Kısa bir süre önce, iktidara gelirlerse Afet İnan'ın 'Medeni Bilgiler' kitabını ders kitabı olarak okutacaklarını söyleyen Meral Akşener'in, 1930'lu yıllarda CHP tarafından hazırlatılan ve milletimizin inancına yönelik hakaretlerle dolu bu kitap hakkında bilgi sahibi olup olmadığı, tartışılmıştı.

Kendisine destek olmaya ikna edilen muhafazakar bir kesimi çantada keklik kabul eden Akşener, Sultan II. Abdülhamit ve Cumhurbaşkanımız Recep Tayyip Erdoğan arasında kurmaya çalıştığı benzerliklerle, çıtayı yükseltti.
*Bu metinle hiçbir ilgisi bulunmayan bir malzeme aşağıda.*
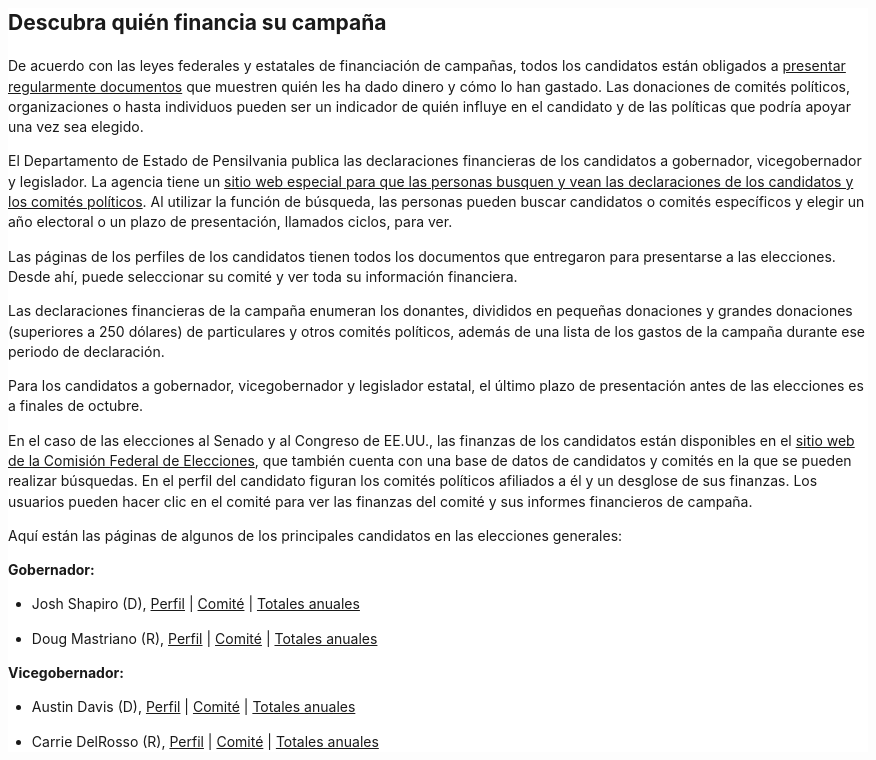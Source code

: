 ## Descubra quién financia su campaña

De acuerdo con las leyes federales y estatales de financiación de campañas, todos los candidatos están obligados a <a href="https://www.dos.pa.gov/VotingElections/CandidatesCommittees/CampaignFinance/Pages/default.aspx">presentar regularmente documentos</a> que muestren quién les ha dado dinero y cómo lo han gastado. Las donaciones de comités políticos, organizaciones o hasta individuos pueden ser un indicador de quién influye en el candidato y de las políticas que podría apoyar una vez sea elegido.

El Departamento de Estado de Pensilvania publica las declaraciones financieras de los candidatos a gobernador, vicegobernador y legislador. La agencia tiene un <a href="https://www.campaignfinanceonline.pa.gov/Pages/CampaignFinanceHome.aspx">sitio web especial para que las personas busquen y vean las declaraciones de los candidatos y los comités políticos</a>. Al utilizar la función de búsqueda, las personas pueden buscar candidatos o comités específicos y elegir un año electoral o un plazo de presentación, llamados ciclos, para ver.

Las páginas de los perfiles de los candidatos tienen todos los documentos que entregaron para presentarse a las elecciones. Desde ahí, puede seleccionar su comité y ver toda su información financiera.

Las declaraciones financieras de la campaña enumeran los donantes, divididos en pequeñas donaciones y grandes donaciones (superiores a 250 dólares) de particulares y otros comités políticos, además de una lista de los gastos de la campaña durante ese periodo de declaración.

Para los candidatos a gobernador, vicegobernador y legislador estatal, el último plazo de presentación antes de las elecciones es a finales de octubre.

En el caso de las elecciones al Senado y al Congreso de EE.UU., las finanzas de los candidatos están disponibles en el <a href="https://www.fec.gov/">sitio web de la Comisión Federal de Elecciones</a>, que también cuenta con una base de datos de candidatos y comités en la que se pueden realizar búsquedas. En el perfil del candidato figuran los comités políticos afiliados a él y un desglose de sus finanzas. Los usuarios pueden hacer clic en el comité para ver las finanzas del comité y sus informes financieros de campaña.

Aquí están las páginas de algunos de los principales candidatos en las elecciones generales:

<b>Gobernador:</b>

- Josh Shapiro (D), <a href="https://www.pavoterservices.pa.gov/ElectionInfo/CandidateInfo.aspx?ID=19631">Perfil</a> | <a href="https://www.pavoterservices.pa.gov/ElectionInfo/CommitteeInfo.aspx?ID=11696">Comité</a> | <a href="https://www.campaignfinanceonline.pa.gov/Pages/CFAnnualTotals.aspx?Filer=20160016">Totales anuales</a>

- Doug Mastriano (R), <a href="https://www.pavoterservices.pa.gov/ElectionInfo/CandidateInfo.aspx?ID=19564">Perfil</a> | <a href="https://www.pavoterservices.pa.gov/ElectionInfo/CommitteeInfo.aspx?ID=16199">Comité</a> | <a href="https://www.campaignfinanceonline.pa.gov/Pages/CFAnnualTotals.aspx?Filer=20190138">Totales anuales</a>

<b>Vicegobernador:</b>

- Austin Davis (D), <a href="https://www.pavoterservices.pa.gov/ElectionInfo/CandidateInfo.aspx?ID=19632">Perfil</a> | <a href="https://www.pavoterservices.pa.gov/ElectionInfo/CommitteeInfo.aspx?ID=14327">Comité</a> | <a href="https://www.campaignfinanceonline.pa.gov/Pages/CFAnnualTotals.aspx?Filer=20170281">Totales anuales</a>

- Carrie DelRosso (R), <a href="https://www.pavoterservices.pa.gov/ElectionInfo/CandidateInfo.aspx?ID=19594">Perfil</a> | <a href="https://www.pavoterservices.pa.gov/ElectionInfo/CommitteeInfo.aspx?ID=20382">Comité</a> | <a href="https://www.campaignfinanceonline.pa.gov/Pages/CFAnnualTotals.aspx?Filer=20220072">Totales anuales</a>
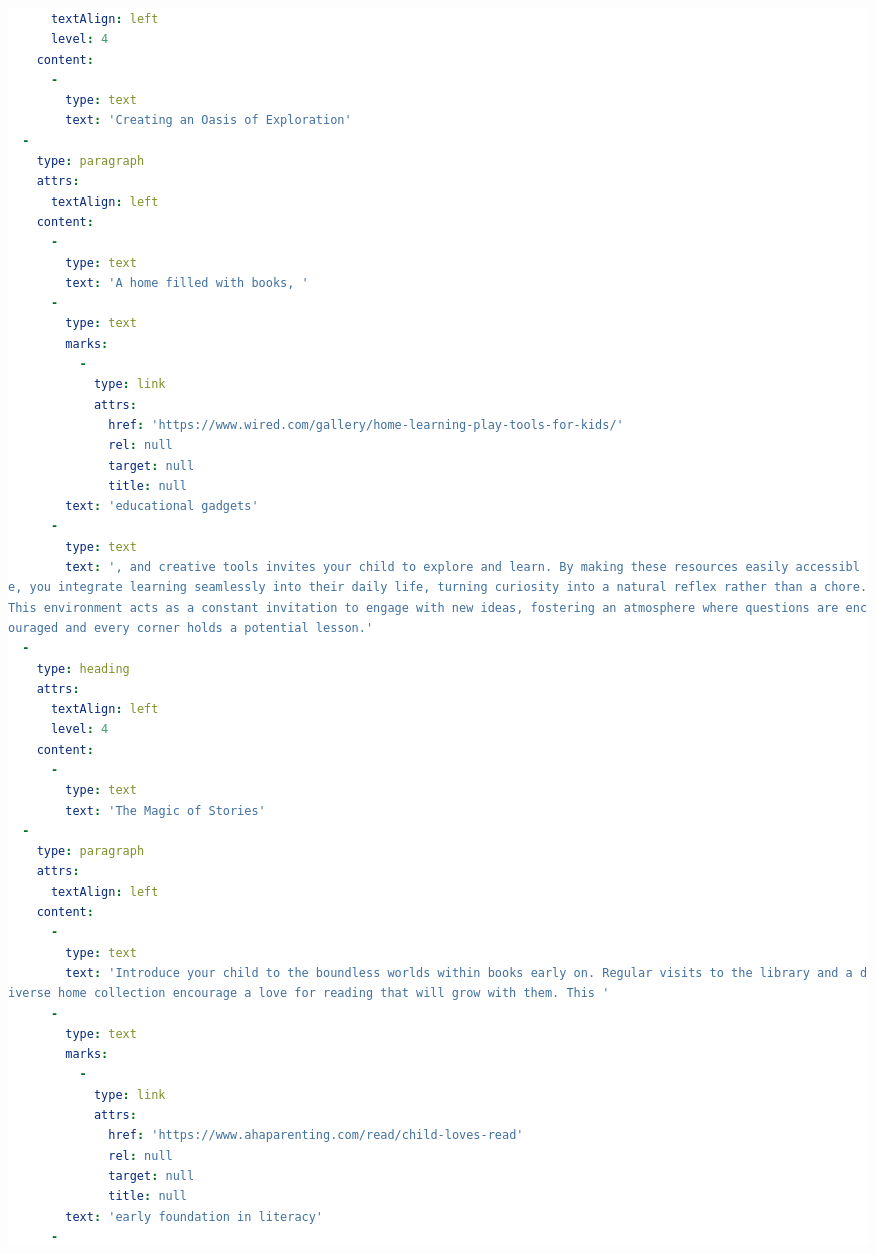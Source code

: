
 ```yaml
      textAlign: left
      level: 4
    content:
      -
        type: text
        text: 'Creating an Oasis of Exploration'
  -
    type: paragraph
    attrs:
      textAlign: left
    content:
      -
        type: text
        text: 'A home filled with books, '
      -
        type: text
        marks:
          -
            type: link
            attrs:
              href: 'https://www.wired.com/gallery/home-learning-play-tools-for-kids/'
              rel: null
              target: null
              title: null
        text: 'educational gadgets'
      -
        type: text
        text: ', and creative tools invites your child to explore and learn. By making these resources easily accessible, you integrate learning seamlessly into their daily life, turning curiosity into a natural reflex rather than a chore. This environment acts as a constant invitation to engage with new ideas, fostering an atmosphere where questions are encouraged and every corner holds a potential lesson.'
  -
    type: heading
    attrs:
      textAlign: left
      level: 4
    content:
      -
        type: text
        text: 'The Magic of Stories'
  -
    type: paragraph
    attrs:
      textAlign: left
    content:
      -
        type: text
        text: 'Introduce your child to the boundless worlds within books early on. Regular visits to the library and a diverse home collection encourage a love for reading that will grow with them. This '
      -
        type: text
        marks:
          -
            type: link
            attrs:
              href: 'https://www.ahaparenting.com/read/child-loves-read'
              rel: null
              target: null
              title: null
        text: 'early foundation in literacy'
      -
```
Tabanını genişletmeye çabalayan İP Genel Başkanı'nın, mevcudu kaybetmekten korkmadığı, net. Ancak, cumhurbaşkanlığı seçiminde partisinin epey altında oy almış olmasının tabanın bir uyarısı olduğu da söylenebilir.

Akşener'in Sultan II. Abdülhamid ile ilgili sözleri şöyle: "Abdülhamid Han Osmanlı padişahı. O günün şartlarında oluşan demokrasi rüzgârlarının yansıması var. O tavır karşısında bir davranış biçimi var. Hürriyet ve İtilaf da var İttihat ve Terakki Cemiyeti de var. Bu bir istibdat sistemine karşı, istibdat rejimine karşı tekleşmeye tek adamlığa doğru giden bir sisteme karşı başkaldırıdır. Buranın öznesi eğer Abdülhamid ise bugünün öznesi Recep Tayyip Erdoğan'dır..."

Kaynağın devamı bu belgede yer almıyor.